What you need to do:
Wherever the string "Publish" turns up in the data, copy the whole line.

Data for analysis:
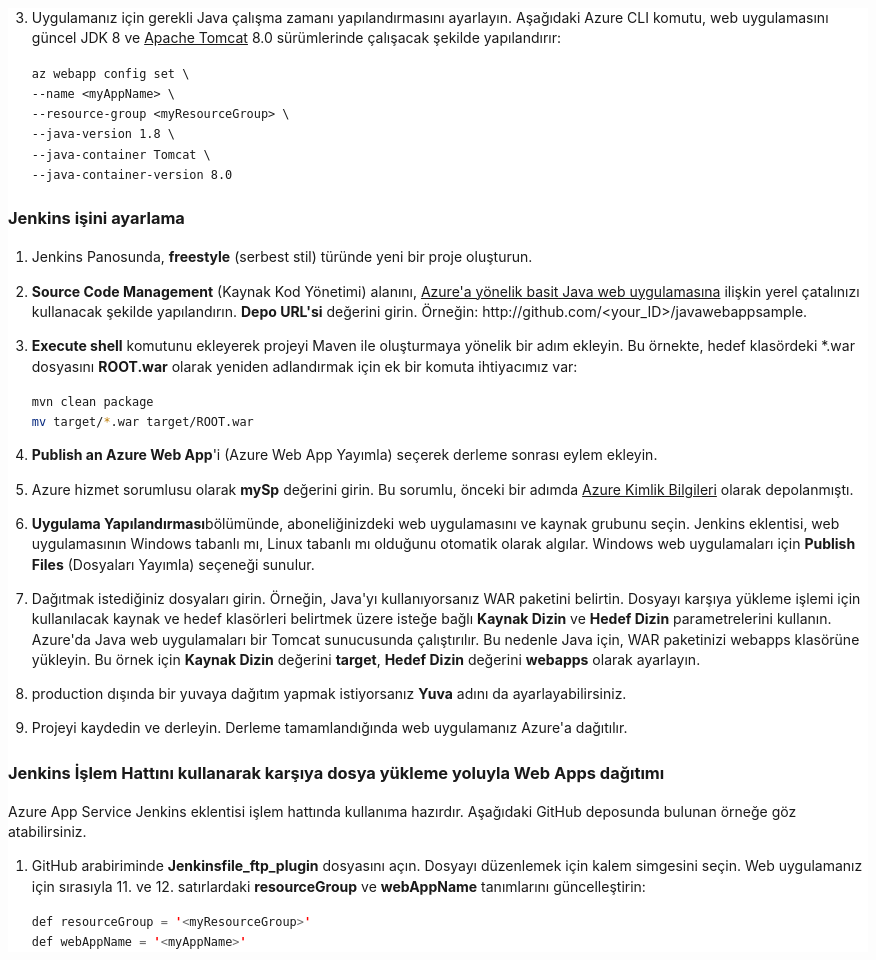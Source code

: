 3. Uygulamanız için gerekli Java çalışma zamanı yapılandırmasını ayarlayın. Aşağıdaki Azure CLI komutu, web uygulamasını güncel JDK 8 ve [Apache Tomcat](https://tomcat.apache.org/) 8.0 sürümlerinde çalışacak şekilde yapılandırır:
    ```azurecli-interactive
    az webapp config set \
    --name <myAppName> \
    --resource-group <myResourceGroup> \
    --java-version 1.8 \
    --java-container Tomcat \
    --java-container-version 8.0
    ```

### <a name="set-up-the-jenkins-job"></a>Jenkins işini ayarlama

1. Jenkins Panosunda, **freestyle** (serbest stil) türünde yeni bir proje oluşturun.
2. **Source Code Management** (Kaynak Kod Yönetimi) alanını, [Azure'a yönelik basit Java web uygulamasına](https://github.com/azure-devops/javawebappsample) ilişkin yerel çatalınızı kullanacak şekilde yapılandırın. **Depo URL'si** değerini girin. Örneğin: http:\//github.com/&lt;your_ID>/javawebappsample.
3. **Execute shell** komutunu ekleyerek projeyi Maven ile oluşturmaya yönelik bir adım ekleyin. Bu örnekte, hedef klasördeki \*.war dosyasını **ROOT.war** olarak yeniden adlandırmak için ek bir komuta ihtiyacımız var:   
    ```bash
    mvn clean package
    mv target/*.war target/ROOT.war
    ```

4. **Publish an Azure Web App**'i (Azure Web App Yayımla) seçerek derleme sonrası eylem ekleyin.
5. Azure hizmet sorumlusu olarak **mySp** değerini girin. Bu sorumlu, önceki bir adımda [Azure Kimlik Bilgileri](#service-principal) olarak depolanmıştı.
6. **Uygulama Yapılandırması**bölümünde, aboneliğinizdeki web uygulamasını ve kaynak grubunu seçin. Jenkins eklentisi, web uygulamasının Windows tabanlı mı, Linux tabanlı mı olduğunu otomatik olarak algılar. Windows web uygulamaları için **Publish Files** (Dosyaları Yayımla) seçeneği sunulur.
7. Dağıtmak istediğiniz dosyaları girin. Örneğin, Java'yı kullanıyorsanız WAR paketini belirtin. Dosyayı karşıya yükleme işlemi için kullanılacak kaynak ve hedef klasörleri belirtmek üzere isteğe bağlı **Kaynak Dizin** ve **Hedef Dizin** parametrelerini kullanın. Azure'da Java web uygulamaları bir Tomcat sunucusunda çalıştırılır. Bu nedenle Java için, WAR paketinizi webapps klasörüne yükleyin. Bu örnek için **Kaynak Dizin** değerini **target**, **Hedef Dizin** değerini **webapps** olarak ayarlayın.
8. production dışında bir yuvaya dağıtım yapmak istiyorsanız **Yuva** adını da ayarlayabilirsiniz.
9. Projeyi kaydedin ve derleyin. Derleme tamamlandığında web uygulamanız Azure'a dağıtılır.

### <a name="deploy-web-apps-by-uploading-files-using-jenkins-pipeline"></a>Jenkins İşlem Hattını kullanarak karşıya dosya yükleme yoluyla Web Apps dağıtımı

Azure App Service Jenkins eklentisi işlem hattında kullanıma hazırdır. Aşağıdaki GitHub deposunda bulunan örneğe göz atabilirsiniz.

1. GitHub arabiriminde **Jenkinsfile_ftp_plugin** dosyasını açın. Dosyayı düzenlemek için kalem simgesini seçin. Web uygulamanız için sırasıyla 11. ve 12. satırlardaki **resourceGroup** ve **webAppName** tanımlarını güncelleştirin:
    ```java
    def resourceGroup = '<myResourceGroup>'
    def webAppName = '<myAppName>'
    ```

==

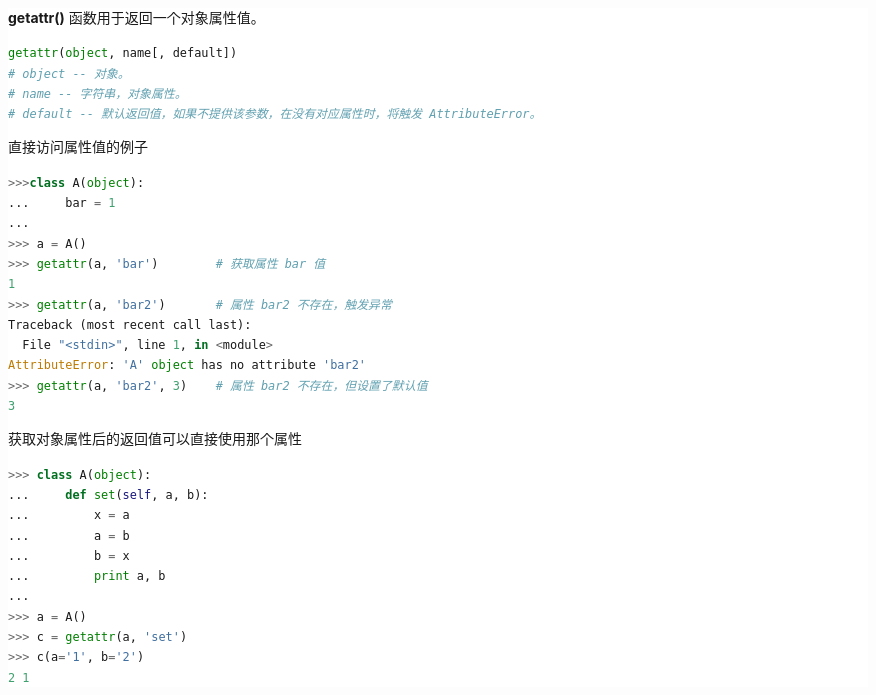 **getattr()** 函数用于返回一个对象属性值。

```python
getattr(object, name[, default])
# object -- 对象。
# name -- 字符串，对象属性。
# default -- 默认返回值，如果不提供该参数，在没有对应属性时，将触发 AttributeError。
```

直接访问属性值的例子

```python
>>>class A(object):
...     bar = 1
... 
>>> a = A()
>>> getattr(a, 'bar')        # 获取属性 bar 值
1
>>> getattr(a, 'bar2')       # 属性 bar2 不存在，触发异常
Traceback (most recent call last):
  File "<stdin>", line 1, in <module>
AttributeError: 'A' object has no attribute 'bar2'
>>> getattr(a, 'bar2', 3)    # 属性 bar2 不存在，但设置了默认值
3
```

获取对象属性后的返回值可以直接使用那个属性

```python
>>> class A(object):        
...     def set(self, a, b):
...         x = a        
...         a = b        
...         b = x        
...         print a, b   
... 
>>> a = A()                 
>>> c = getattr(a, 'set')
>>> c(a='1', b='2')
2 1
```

Result of the task:
4. **Publish an Azure Web App**'i (Azure Web App Yayımla) seçerek derleme sonrası eylem ekleyin.
6. **Uygulama Yapılandırması**bölümünde, aboneliğinizdeki web uygulamasını ve kaynak grubunu seçin. Jenkins eklentisi, web uygulamasının Windows tabanlı mı, Linux tabanlı mı olduğunu otomatik olarak algılar. Windows web uygulamaları için **Publish Files** (Dosyaları Yayımla) seçeneği sunulur.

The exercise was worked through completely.